(Saved data entries)
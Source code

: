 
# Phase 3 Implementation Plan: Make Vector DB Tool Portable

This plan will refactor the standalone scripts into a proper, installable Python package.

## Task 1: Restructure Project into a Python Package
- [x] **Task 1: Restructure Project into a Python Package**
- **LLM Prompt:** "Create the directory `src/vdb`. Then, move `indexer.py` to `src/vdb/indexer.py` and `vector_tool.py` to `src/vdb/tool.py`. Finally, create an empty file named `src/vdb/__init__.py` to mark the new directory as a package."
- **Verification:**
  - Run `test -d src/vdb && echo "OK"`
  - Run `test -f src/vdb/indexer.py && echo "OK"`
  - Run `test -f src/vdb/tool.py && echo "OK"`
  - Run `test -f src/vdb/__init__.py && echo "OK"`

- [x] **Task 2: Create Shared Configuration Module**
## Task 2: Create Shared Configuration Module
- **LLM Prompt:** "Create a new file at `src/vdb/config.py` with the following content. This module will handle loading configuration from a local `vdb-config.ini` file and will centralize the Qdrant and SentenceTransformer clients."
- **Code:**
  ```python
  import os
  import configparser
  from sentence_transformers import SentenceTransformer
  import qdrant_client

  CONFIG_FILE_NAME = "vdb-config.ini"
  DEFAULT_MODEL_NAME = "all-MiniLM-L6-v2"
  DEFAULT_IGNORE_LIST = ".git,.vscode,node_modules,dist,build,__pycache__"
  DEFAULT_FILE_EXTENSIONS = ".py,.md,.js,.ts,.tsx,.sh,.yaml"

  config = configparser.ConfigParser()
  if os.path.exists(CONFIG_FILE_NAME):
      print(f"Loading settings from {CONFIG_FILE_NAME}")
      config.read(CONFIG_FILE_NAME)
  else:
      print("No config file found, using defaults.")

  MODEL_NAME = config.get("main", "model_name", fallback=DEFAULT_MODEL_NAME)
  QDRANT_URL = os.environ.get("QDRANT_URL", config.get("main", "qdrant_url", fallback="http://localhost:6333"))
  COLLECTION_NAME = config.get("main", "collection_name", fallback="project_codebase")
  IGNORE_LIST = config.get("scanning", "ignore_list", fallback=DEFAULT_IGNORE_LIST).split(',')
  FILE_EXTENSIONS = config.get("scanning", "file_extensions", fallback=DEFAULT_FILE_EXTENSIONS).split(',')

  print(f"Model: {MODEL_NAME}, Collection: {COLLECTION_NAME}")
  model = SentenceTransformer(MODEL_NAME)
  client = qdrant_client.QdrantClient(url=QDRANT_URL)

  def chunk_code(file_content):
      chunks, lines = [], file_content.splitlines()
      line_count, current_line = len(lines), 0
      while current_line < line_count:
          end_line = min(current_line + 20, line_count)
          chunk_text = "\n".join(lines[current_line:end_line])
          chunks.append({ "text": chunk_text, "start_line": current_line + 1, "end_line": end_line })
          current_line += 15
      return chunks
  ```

EXERCISE: Above are the entries; give them back verbatim.

REPLY:
Source code

: 
# Phase 3 Implementation Plan: Make Vector DB Tool Portable

This plan will refactor the standalone scripts into a proper, installable Python package.

## Task 1: Restructure Project into a Python Package
- [x] **Task 1: Restructure Project into a Python Package**
- **LLM Prompt:** "Create the directory `src/vdb`. Then, move `indexer.py` to `src/vdb/indexer.py` and `vector_tool.py` to `src/vdb/tool.py`. Finally, create an empty file named `src/vdb/__init__.py` to mark the new directory as a package."
- **Verification:**
  - Run `test -d src/vdb && echo "OK"`
  - Run `test -f src/vdb/indexer.py && echo "OK"`
  - Run `test -f src/vdb/tool.py && echo "OK"`
  - Run `test -f src/vdb/__init__.py && echo "OK"`

- [x] **Task 2: Create Shared Configuration Module**
## Task 2: Create Shared Configuration Module
- **LLM Prompt:** "Create a new file at `src/vdb/config.py` with the following content. This module will handle loading configuration from a local `vdb-config.ini` file and will centralize the Qdrant and SentenceTransformer clients."
- **Code:**
  ```python
  import os
  import configparser
  from sentence_transformers import SentenceTransformer
  import qdrant_client

  CONFIG_FILE_NAME = "vdb-config.ini"
  DEFAULT_MODEL_NAME = "all-MiniLM-L6-v2"
  DEFAULT_IGNORE_LIST = ".git,.vscode,node_modules,dist,build,__pycache__"
  DEFAULT_FILE_EXTENSIONS = ".py,.md,.js,.ts,.tsx,.sh,.yaml"

  config = configparser.ConfigParser()
  if os.path.exists(CONFIG_FILE_NAME):
      print(f"Loading settings from {CONFIG_FILE_NAME}")
      config.read(CONFIG_FILE_NAME)
  else:
      print("No config file found, using defaults.")

  MODEL_NAME = config.get("main", "model_name", fallback=DEFAULT_MODEL_NAME)
  QDRANT_URL = os.environ.get("QDRANT_URL", config.get("main", "qdrant_url", fallback="http://localhost:6333"))
  COLLECTION_NAME = config.get("main", "collection_name", fallback="project_codebase")
  IGNORE_LIST = config.get("scanning", "ignore_list", fallback=DEFAULT_IGNORE_LIST).split(',')
  FILE_EXTENSIONS = config.get("scanning", "file_extensions", fallback=DEFAULT_FILE_EXTENSIONS).split(',')

  print(f"Model: {MODEL_NAME}, Collection: {COLLECTION_NAME}")
  model = SentenceTransformer(MODEL_NAME)
  client = qdrant_client.QdrantClient(url=QDRANT_URL)

  def chunk_code(file_content):
      chunks, lines = [], file_content.splitlines()
      line_count, current_line = len(lines), 0
      while current_line < line_count:
          end_line = min(current_line + 20, line_count)
          chunk_text = "\n".join(lines[current_line:end_line])
          chunks.append({ "text": chunk_text, "start_line": current_line + 1, "end_line": end_line })
          current_line += 15
      return chunks
  ```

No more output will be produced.